If there was one concrete promise in the State of the Union speech, it was to repeal Don't Ask Don't Tell. And the president obviously means business. The powers that be are lining up behind him.
Robert Gates said the Pentagon is preparing to repeal the law.
Adm. Mike Mullen got a lot of press for his comments that it is his "personal belief" that lifting the ban is the "right thing to do."
Now Colin Powell has added his voice to the chorus. "Attitudes and circumstances have changed," Powell said to the Washington Post. They certainly have in the 17 years that have passed since he had opposed it.
The energy of the gay movement has shifted away from military to marriage. Most developed countries don't discriminate on basis of sexual orientation when it comes to gays and lesbians in the military and none of them seem to have imploded. They serve quite well as America's NATO allies in the "War on Terror" while the U.S. proceeds to discharge its gay Arabic speaking officers.
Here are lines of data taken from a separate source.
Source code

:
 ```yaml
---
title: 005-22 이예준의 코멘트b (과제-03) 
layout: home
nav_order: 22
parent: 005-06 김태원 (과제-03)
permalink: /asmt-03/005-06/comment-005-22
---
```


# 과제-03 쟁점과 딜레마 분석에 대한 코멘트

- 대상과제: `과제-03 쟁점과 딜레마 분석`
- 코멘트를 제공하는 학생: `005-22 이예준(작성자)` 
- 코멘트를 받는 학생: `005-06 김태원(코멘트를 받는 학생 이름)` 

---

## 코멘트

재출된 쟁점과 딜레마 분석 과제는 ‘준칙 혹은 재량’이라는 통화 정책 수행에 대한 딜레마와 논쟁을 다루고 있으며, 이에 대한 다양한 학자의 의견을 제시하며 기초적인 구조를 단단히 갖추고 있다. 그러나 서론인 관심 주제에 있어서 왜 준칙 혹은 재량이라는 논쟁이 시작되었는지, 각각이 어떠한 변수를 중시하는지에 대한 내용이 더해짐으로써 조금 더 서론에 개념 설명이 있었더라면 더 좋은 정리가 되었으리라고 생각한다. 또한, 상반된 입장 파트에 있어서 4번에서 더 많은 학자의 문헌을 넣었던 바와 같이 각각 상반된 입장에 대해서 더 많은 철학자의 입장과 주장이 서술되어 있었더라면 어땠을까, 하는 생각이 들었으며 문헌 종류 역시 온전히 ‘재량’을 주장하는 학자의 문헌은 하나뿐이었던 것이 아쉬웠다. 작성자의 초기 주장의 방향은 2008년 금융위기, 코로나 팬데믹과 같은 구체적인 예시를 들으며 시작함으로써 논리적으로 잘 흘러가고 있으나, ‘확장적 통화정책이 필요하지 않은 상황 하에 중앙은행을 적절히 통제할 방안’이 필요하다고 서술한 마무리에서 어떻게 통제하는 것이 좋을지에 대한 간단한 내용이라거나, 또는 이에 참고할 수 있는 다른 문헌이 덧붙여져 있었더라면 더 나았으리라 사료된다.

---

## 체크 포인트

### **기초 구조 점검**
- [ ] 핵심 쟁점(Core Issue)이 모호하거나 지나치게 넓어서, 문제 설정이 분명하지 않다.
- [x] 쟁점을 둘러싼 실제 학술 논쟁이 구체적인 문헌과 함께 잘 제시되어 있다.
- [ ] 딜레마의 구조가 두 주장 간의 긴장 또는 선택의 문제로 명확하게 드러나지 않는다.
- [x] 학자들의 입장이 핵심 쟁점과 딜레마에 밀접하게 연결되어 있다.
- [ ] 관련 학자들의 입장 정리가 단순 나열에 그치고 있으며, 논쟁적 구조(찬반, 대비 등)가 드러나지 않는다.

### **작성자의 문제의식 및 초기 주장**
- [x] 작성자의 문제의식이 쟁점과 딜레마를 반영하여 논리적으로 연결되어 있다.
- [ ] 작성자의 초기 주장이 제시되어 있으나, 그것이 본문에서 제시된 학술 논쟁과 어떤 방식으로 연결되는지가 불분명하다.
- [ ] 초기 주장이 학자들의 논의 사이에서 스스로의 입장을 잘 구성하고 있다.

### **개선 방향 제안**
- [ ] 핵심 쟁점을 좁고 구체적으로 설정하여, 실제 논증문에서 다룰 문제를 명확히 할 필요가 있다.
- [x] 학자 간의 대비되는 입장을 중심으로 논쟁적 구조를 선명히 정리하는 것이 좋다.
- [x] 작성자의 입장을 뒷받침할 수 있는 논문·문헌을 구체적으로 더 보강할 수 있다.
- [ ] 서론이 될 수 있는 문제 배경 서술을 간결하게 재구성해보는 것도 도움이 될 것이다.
Now the United States is finally catching up.
Powell said, "We've had a lot of experience watching what other nations have done." Really? On this issue, and this issue only, America needs to follow while others lead? I thought President Obama said in his State of the Union: "I do not accept second place for the United States of America."
I guess gay rights isn't in the same ball park as green tech.
But what is aggravating is that Colin Powell, who had helped scuttle Bill Clinton's promise to end the gay ban in the military, said in his eminently reassuring way that it's OK now because there is increased "acceptance of gays and lesbians in society."
Did it make it all right then to drum gays and lesbians out of the military or force them to lie about their orientation just because society was not as "accepting" then?
I am glad that Powell now thinks its OK -- better late than never. But I am wondering what he really thought then. Has he changed his attitude towards homosexuality, which he once called "a behavioral characteristic"? Has Powell had a change of heart, or is he merely glad the great unwashed masses have had a change of attitude? Did he always believe this, but was waiting (quietly) for society to catch up? Would he ever admit he was plain wrong like the mayor of San Diego Jerry Sanders did when he reversed his stance on same sex marriage?
Colin Powell is a respected figure in politics because he has so often stayed above the fray. His endorsement of Obama, when it came, carried weight. On this issue, a mea culpa would have been appreciated. It's not that much to expect for 17 years of Don't Ask Don't Tell and the hundreds of lives that were upended in a morass of lies and accusations.
Dear Colin Powell: Those discharged soldiers do ask. Please do tell.